The SEGA Dreamcast was launched in late 1998 to great fanfare. The console — featuring dial-up online — was years ahead of its time. Then the Sony's PlayStation 2 launched, and the SEGA console never recovered.
SEGA Chairman Isao Okawa was not willing to go down without a fight. "Before Mr. Okawa passed away," tweets former Microsoft exec Sam Furukawa, "he visited Gates several times, to see if it would be possible to add Dreamcast compatibility into the Xbox." According to Furukawa, Okawa was offering the SEGA assets to Xbox, it seems, which would create a path for Dreamcast customers to migrate to the Xbox.
Even if the Dreamcast was dying, this move would keep the platform alive and maybe even give it a second wind.
Okawa insisted that internet was indispensable for the Dreamcast games, it seems, but Microsoft didn't want an internet connection for the Dreamcast titles and negotiations fell apart.
(Of course, Microsoft pushed online gaming for its own Xbox titles; however, one has to wonder what expenses it would incur by not only making its Xbox play DC games, but play them online.)
Furukawa says that Okawa negotiated with Gates himself, but he was unable to work out a deal to pass on the Dreamcast customers. Before Okawa, Furukawa adds, he gave over roughly US$ 900 million from his personal fortune to SEGA in order to keep the company afloat.
Okawa passed away in Tokyo on March 16, 2001 due to heart failure. He was 74. The Dreamcast went out of production later that year.

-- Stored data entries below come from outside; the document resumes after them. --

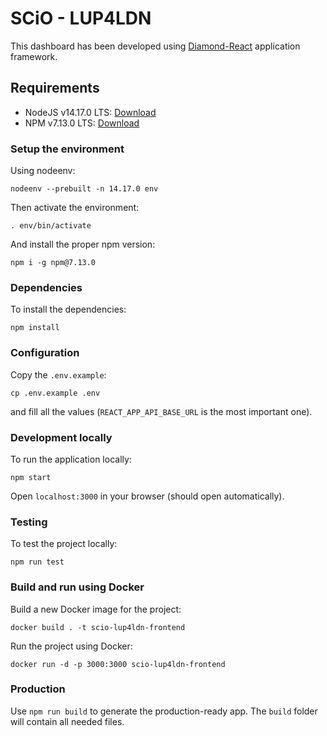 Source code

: # SCiO - LUP4LDN

This dashboard has been developed using [Diamond-React](https://www.primefaces.org/layouts/diamond-react) application framework.

## Requirements

- NodeJS v14.17.0 LTS: [Download](https://nodejs.org/)
- NPM v7.13.0 LTS: [Download](https://www.npmjs.com/get-npm)

### Setup the environment

Using nodeenv:

    nodeenv --prebuilt -n 14.17.0 env

Then activate the environment:

    . env/bin/activate

And install the proper npm version:

    npm i -g npm@7.13.0

### Dependencies

To install the dependencies:

    npm install

### Configuration

Copy the `.env.example`:

    cp .env.example .env

and fill all the values (`REACT_APP_API_BASE_URL` is the most important one).

### Development locally

To run the application locally:

    npm start

Open `localhost:3000` in your browser (should open automatically).

### Testing

To test the project locally:

    npm run test

### Build and run using Docker

Build a new Docker image for the project:

    docker build . -t scio-lup4ldn-frontend

Run the project using Docker:

    docker run -d -p 3000:3000 scio-lup4ldn-frontend

### Production

Use `npm run build` to generate the production-ready app. The `build` folder will contain all needed files.
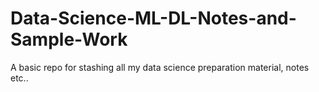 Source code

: # Data-Science-ML-DL-Notes-and-Sample-Work
A basic repo for stashing all my data science preparation material, notes etc..
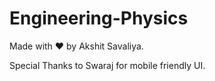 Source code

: # Engineering-Physics

Made with ❤️ by Akshit Savaliya.

Special Thanks to Swaraj for mobile friendly UI.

The chairman who followed Okawa decided that SEGA should focus on software production.
SEGA of America exec Peter Moore, the man who has admitted to making the decision to stop producing the Dreamcast, joined Microsoft in 2003.
CSK Holdings, the company Okawa created, owned the major stock share in SEGA until 2004 when CSK's shares were bought by Sammy, a pachinko company. And Microsoft continues to struggle in the Japanese market.
Furukawa is currently a professor at Japan's Keio University.